Yesterday's breakfasters at the Goring Hotel, by Buckingham Palace, were treated to a dining spectacle worthy of Sir David Attenborough's hushed commentary. On one undersized table for two sat Little and Large: the slim-Jim prospective Conservative MP Jacob Rees-Mogg, and his spherical right-wing ally, Nicholas "Fatty" Soames, whose eating habits concern marine conservationists, and whose acclaimed love-making technique is, in the words of one beneficiary, akin to "having a fully loaded wardrobe fall on you with the key still in".

The porcine parliamentarian's beady eyes swelled upon spotting the establishment's fried feast (£25), which can stretch to four courses – fruit salad and cereal, toast, pastries, then the main event. Soames sat panting at his platter of bacon, sausages, black pudding, eggs, tomatoes, mushrooms and lambs kidneys. "He suddenly jabbed the fork into a quivering kidney and gobbled the whole thing!" spits a fellow diner, breaking into retrospective meat sweats at the thought.

Respect? Galloway targeted over Iranian 'propaganda'

A scorching row has broken out between George Galloway and Peter Tatchell over their respective special interests – the Middle East and gay rights – with regards to the gay Iranian asylum seeker Mehdi Kazemi.

Tatchell accuses Galloway of "mouthing the propaganda of the homophobic dictatorship in Tehran", after the Respect MP claimed on Matthew Wright's Channel 5 talk show that Kazemi's boyfriend was executed in Iran for "committing sex crimes against young men".

Galloway said the uproar over Kazemi's possible deportation from the UK "is being used as part of the propaganda against Iran". He added, controversially: "All the papers seem to imply you get executed in Iran for being gay. That's not true."

Galloway says that he has campaigned against the death penalty in any circumstances. He tells Pandora: "But it is important to avoid that propaganda. There are those who are trying to give the khaki war machine a veneer of pink." He added: "I have an unblemished record of support for lesbian and gay equality. I have condemned homophobia in Iran and oppose the deportation."

Tatchell does not fear the litigious Gorgeous: "George was asked to provide evidence for his claim that Mehdi Kazemi's boyfriend was hanged for sex crimes against young men. He has failed to do so. Moreover he has failed to apologise or withdraw the allegation.

"This shows him to be a politician without integrity or principles.

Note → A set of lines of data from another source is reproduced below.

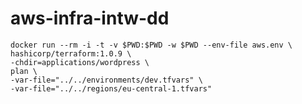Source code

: # aws-infra-intw-dd


    docker run --rm -i -t -v $PWD:$PWD -w $PWD --env-file aws.env \
    hashicorp/terraform:1.0.9 \
    -chdir=applications/wordpress \
    plan \
    -var-file="../../environments/dev.tfvars" \
    -var-file="../../regions/eu-central-1.tfvars"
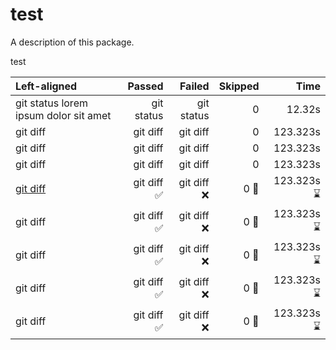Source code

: # test

A description of this package.

test


| Left-aligned |     Passed     |     Failed     |     Skipped     |     Time     |
| :---         |      ---:      |      ---:      |       ---:      |    ---:      |
| git status lorem ipsum dolor sit amet   | git status     | git status     | 0               |  12.32s      |
| git diff     | git diff       | git diff       | 0               |  123.323s    |
| git diff     | git diff       | git diff       | 0               |  123.323s    |
| git diff     | git diff       | git diff       | 0               |  123.323s    |
| [git diff](Sources/test/test.swift#L4)     | git diff  ✅     | git diff  ❌     | 0     🔀          |  123.323s  ⌛️  |
| git diff     | git diff  ✅     | git diff  ❌     | 0     🔀          |  123.323s  ⌛️  |
| git diff     | git diff  ✅     | git diff  ❌     | 0     🔀          |  123.323s  ⌛️  |
| git diff     | git diff  ✅     | git diff  ❌     | 0     🔀          |  123.323s  ⌛️  |
| git diff     | git diff  ✅     | git diff  ❌     | 0     🔀          |  123.323s  ⌛️  |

He should either provide the evidence or shut up."

Deportation halted, Page 5

McCall Smith, Curtis and Minghella film faces picket

An off-key footnote to Alexander McCall Smith's jocular No 1 Ladies' Detective Agency novels: the BBC film of the book, adapted by Richard Curtis and directed in Botswana by Anthony Minghella, is to be picketed tonight over the plight of the southern African nation's Kalahari Bushmen, forced off theirancestral lands.

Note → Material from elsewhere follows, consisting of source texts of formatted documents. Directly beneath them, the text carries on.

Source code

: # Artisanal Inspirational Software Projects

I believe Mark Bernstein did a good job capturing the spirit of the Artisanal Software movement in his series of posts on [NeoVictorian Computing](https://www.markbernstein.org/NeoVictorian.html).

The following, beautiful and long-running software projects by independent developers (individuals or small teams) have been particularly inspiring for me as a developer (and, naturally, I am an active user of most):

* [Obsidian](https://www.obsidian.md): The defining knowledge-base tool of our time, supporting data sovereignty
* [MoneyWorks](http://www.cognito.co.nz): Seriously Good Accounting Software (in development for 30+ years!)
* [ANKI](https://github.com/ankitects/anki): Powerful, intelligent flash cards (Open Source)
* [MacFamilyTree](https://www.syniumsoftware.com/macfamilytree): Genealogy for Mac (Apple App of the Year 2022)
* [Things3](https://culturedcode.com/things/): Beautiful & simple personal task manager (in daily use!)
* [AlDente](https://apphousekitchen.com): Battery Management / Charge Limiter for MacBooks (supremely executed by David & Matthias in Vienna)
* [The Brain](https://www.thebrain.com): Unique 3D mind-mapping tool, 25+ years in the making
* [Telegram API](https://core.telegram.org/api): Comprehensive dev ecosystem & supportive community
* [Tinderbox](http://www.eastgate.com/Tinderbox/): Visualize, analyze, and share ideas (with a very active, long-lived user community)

McCall Smith stands accused by Survival International of "portraying Botswana in a very rosy light, when the reality for the Bushmen is very different: one of repression, bullying and persecution".

A screening at the British Film Institute this evening will be visited by protesters, posing a security challenge. "We can't comment on who will attend," says the BFI.

I was blackballed by the Botswanan government last year for covering this issue.

Working-class hero

Annie Lennox got into the spirit of the occasion at the National Portrait Gallery's launch of "Brilliant Women: 18th Century Bluestockings & Bryan Adams".

The Scottish former flautist, 53, has sold 80 million records and reportedly amassed a fortune exceeding £30m. "Women still have to work harder than men," she tells Pandora.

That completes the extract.